Is that the excuse MicroSoft is using for data-overrun bugs in
Interent Explorer, that not a single programmer in the whole
company knows C nor any other programming language that they might
have used instead of C to code IE?
I've never had to go back over all of any significantly complex program
I've written.
Hey, does the Pope know about you? He's always looking for another
good candidate for Sainthood, and if you have never made a mistake
in your whole life then I think he should seriously consider you,
even if you're not Catholic, after all Jesus wasn't Catholic
either, and the Church rates him even better than a saint.
Depends. Do you want to crash in to the car in front because your
breaks did not apply in time? There are times when speed (or
consistency of speed) is just as important a requirement as any
other.
Anybody who would design a passenger vehicle with the only path
between brake pedal and brake pads being through a complicated
computer program would IMO be a fool. IMO when you step on the
brake pedal, there should be a physical connection between brake
pedal and brake pads, via lever or fluid or whatever, but no
computer in the critical path. It's fine that there's a fluid-level
sensor that feeds into the computer, so if the fluid leaks the
computer has a very good chance of flashing a warning light, but
please don't have the brakes fail just because of a bug in the
program. At worst, the indicator light fails because of bug in
program. But monitoring fluid level to detect leak can be utterly
sssssslllllllllooooooowwwww and still be fast enough to turn on the
indicator within a day after the fluid level passes from totally
full to starting to get low, long before the fluid level get low
enough to affect brake function. A fortran program on an IBM 1620
would be fast enough, if you had a trunk big enough to carry it
around with you, and you didn't mind stopping every half hour to
reset the parity error and restart the program!!

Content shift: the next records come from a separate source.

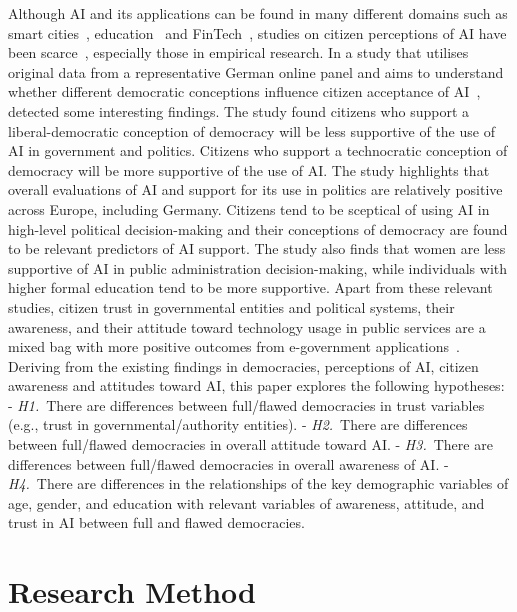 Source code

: \documentclass[
]{ceurart}
\begin{document}
Although AI and its applications can be found in many different domains such as smart cities~\cite{pham2016key}, education~\cite{mai2019students} and 
FinTech~\cite{nguyen2022cryptocurrency}, studies on citizen perceptions of AI have been scarce~\cite{konig2022citizen}, especially those in empirical research. In a study that utilises original data from a representative German online panel and aims to understand whether different democratic conceptions influence citizen acceptance of 
AI~\cite{konig2022citizen}, detected some interesting findings. The study found citizens who support a liberal-democratic conception of democracy will be less supportive of the use of AI in government and politics. Citizens who support a technocratic conception of democracy will be more supportive of the use of AI.
The study highlights that overall evaluations of AI and support for its use in politics are relatively positive across Europe, including Germany. Citizens tend to be sceptical of using AI in high-level political decision-making and their conceptions of democracy are found to be relevant predictors of AI support. The study also finds that women are less supportive of AI in public administration decision-making, while individuals with higher formal education tend to be more supportive. 
Apart from these relevant studies, citizen trust in governmental entities and political systems, their awareness, and their attitude toward technology usage in public services are a mixed bag with more positive outcomes from e-government applications~\cite{pena2020oecd, duberry2022artificial}. Deriving from the existing findings in democracies, perceptions of AI, citizen awareness and attitudes toward AI, this paper explores the following hypotheses:
-  \textit{H1.}~There are differences between full/flawed democracies in trust variables (e.g., trust in governmental/authority entities).
-  \textit{H2.}~There are differences between full/flawed democracies in overall attitude toward AI.
- \textit{H3.}~There are differences between full/flawed democracies in overall awareness of AI.
-  \textit{H4.}~There are differences in the relationships of the key demographic variables of age, gender, and education with relevant variables of awareness, attitude, and trust in AI between full and flawed democracies.
\section{Research Method}
\end{document}
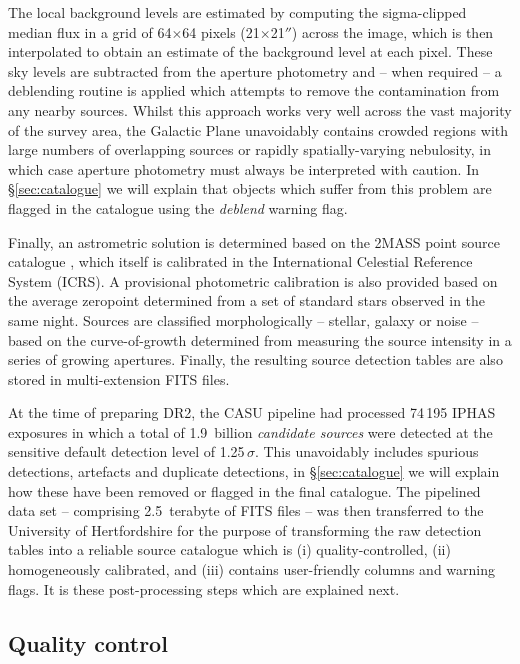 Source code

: \documentclass[useAMS,usenatbib]{mn2e}
\def\arcsec{$''$}
\begin{document}
The local background levels are estimated 
by computing the sigma-clipped median
flux in a grid of 64$\times$64 pixels (21$\times$21\arcsec)
across the image,
which is then interpolated to obtain an estimate 
of the background level at each pixel.
These sky levels are subtracted from the aperture photometry and
-- when required --
a deblending routine is applied which attempts to remove
the contamination from any nearby sources.
Whilst this approach works very well 
across the vast majority of the survey area,
the Galactic Plane unavoidably contains crowded regions 
with large numbers of overlapping sources
or rapidly spatially-varying nebulosity,
in which case aperture photometry must always be interpreted 
with caution.
In \S\ref{sec:catalogue} we will explain that objects
which suffer from this problem 
are flagged in the catalogue using the \emph{deblend} warning flag.

Finally, an astrometric solution is determined
based on the 2MASS point source catalogue \citep{Skrutskie2006},
which itself is calibrated 
in the International Celestial Reference System (ICRS).
A provisional photometric calibration is also provided 
based on the average zeropoint
determined from a set of standard stars observed in the same night.
Sources are classified morphologically
-- stellar, galaxy or noise --
based on the curve-of-growth determined
from measuring the source intensity in a series of growing apertures.
Finally, the resulting source detection tables are also stored 
in multi-extension FITS files.

At the time of preparing DR2,
the CASU pipeline had processed
74\,195 IPHAS exposures 
in which a total of 1.9~billion \emph{candidate sources} were detected 
at the sensitive default detection level of 1.25\,$\sigma$.
This unavoidably includes spurious detections, artefacts and
duplicate detections,
in \S\ref{sec:catalogue} we will explain
how these have been removed or flagged in the final catalogue.
The pipelined data set -- comprising 2.5~terabyte of FITS files --
was then transferred to the University of Hertfordshire
for the purpose of transforming the raw
detection tables into a reliable source catalogue which is 
(i) quality-controlled,
(ii) homogeneously calibrated, and 
(iii) contains user-friendly columns and warning flags.
It is these post-processing steps which are explained next.


\subsection{Quality control}
\label{sec:qc}
\end{document}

There are far too many misconceptions in your web pages, such as
being able to compare unrelated pointers, ...
So long as the pointers are of the same type, there's nothing
impossible with comparing them, which will tell you whether the
objects pointed-at are this way or the opposite with respect to
each other in memory. If you think a program is not able to compare
the pointers, please explain your reasoning.
I believe it's in fact portable code, in the sense that on any
working implementation of C it'll tell you correctly which of the
two pointers points to lower address. Of course it will give
different results in different implementations, so it's not
portable in the sense of giving identical results in all
implementations, but the sizeof (int) gives different results in
different implementations, so that's hardly a reason to totally
reject that usage, to say being able to compare unrelated pointers
is impossible. It would likewise be impossible to call sizeof (int).
right shifting a negative number 0 fills
It depends on whether you are talking about arithetic shift or
logical shift. Can you cite the paragraph where I said something
confusing to that point?
* being for dynamically allocated objects only, [] being for
"static-allocated" objects only.
I'm sure I never said any such thing. You're misreading, or lying.